■ **Work item**: The records that follow should be copied out exactly, pictures excluded.
________________________
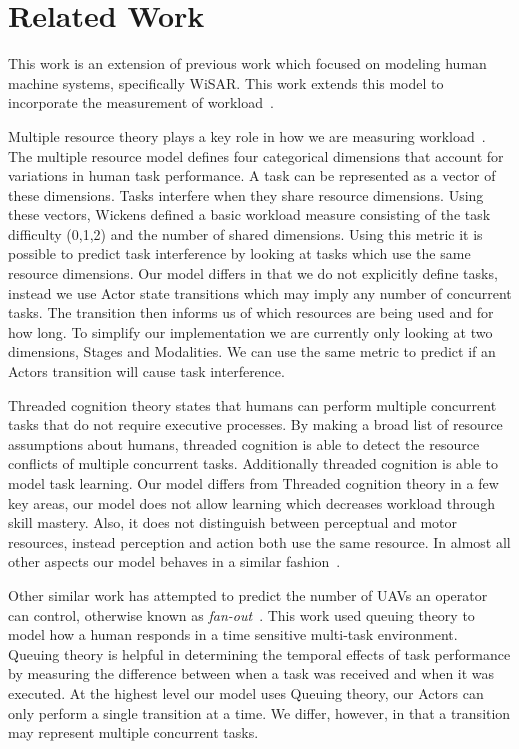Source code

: \section{Related Work}

This work is an extension of previous work which focused on modeling human
machine systems, specifically WiSAR.  This work extends this model to
incorporate the measurement of workload~\cite{gledhill2013modelinguas}.

Multiple resource theory plays a key role in how we are measuring workload~\cite{wickens2002multiple}. The multiple resource model defines four categorical dimensions that
account for variations in human task performance.  A task can be represented as a vector of these dimensions.  Tasks interfere when they share resource dimensions.  Using these vectors, Wickens defined a basic workload measure consisting of the task difficulty (0,1,2) and the number of shared dimensions.  Using this metric it is possible to predict task interference by looking at tasks which use the same resource dimensions.  Our model differs in that we do not explicitly define tasks, instead we use Actor state transitions which may imply any number of concurrent tasks.  The transition then informs us of which resources are being used and for how long.  To simplify our implementation we are currently only looking at two dimensions, Stages and Modalities.  We can use the same metric to predict if an Actors transition will cause task interference.

Threaded cognition theory states that humans can perform
multiple concurrent tasks that do not require executive processes.  By making a
broad list of resource assumptions about humans, threaded cognition is able to
detect the resource conflicts of multiple concurrent tasks.  Additionally
threaded cognition is able to model task learning.  Our model differs from
Threaded cognition theory in a few key areas, our model does not allow learning
which decreases workload through skill mastery.  Also, it does not distinguish
between perceptual and motor resources, instead perception and action both use
the same resource.  In almost all other aspects our model behaves in a similar fashion~\cite{salvucci2008threaded}.

Other similar work has attempted to predict the number of UAVs an operator can
control, otherwise known as {\em fan-out}~\cite{cummings2007predicting,OlsenWood2004,CrandallEtAl2005}.  This work used queuing theory
to model how a human responds in a time sensitive multi-task environment.  Queuing theory is helpful in determining the temporal effects of task performance by measuring the difference between when a task was received and when it was executed.  At the highest level our model uses Queuing theory, our Actors can only perform a single transition at a time.  We differ, however, in that a transition may represent multiple concurrent tasks.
________________________
■ **Answer for this exercise**:
Source code

: \section{Related Work}

This work is an extension of previous work which focused on modeling human
machine systems, specifically WiSAR.  This work extends this model to
incorporate the measurement of workload~\cite{gledhill2013modelinguas}.

Multiple resource theory plays a key role in how we are measuring workload~\cite{wickens2002multiple}. The multiple resource model defines four categorical dimensions that
account for variations in human task performance.  A task can be represented as a vector of these dimensions.  Tasks interfere when they share resource dimensions.  Using these vectors, Wickens defined a basic workload measure consisting of the task difficulty (0,1,2) and the number of shared dimensions.  Using this metric it is possible to predict task interference by looking at tasks which use the same resource dimensions.  Our model differs in that we do not explicitly define tasks, instead we use Actor state transitions which may imply any number of concurrent tasks.  The transition then informs us of which resources are being used and for how long.  To simplify our implementation we are currently only looking at two dimensions, Stages and Modalities.  We can use the same metric to predict if an Actors transition will cause task interference.

Threaded cognition theory states that humans can perform
multiple concurrent tasks that do not require executive processes.  By making a
broad list of resource assumptions about humans, threaded cognition is able to
detect the resource conflicts of multiple concurrent tasks.  Additionally
threaded cognition is able to model task learning.  Our model differs from
Threaded cognition theory in a few key areas, our model does not allow learning
which decreases workload through skill mastery.  Also, it does not distinguish
between perceptual and motor resources, instead perception and action both use
the same resource.  In almost all other aspects our model behaves in a similar fashion~\cite{salvucci2008threaded}.

Other similar work has attempted to predict the number of UAVs an operator can
control, otherwise known as {\em fan-out}~\cite{cummings2007predicting,OlsenWood2004,CrandallEtAl2005}.  This work used queuing theory
to model how a human responds in a time sensitive multi-task environment.  Queuing theory is helpful in determining the temporal effects of task performance by measuring the difference between when a task was received and when it was executed.  At the highest level our model uses Queuing theory, our Actors can only perform a single transition at a time.  We differ, however, in that a transition may represent multiple concurrent tasks.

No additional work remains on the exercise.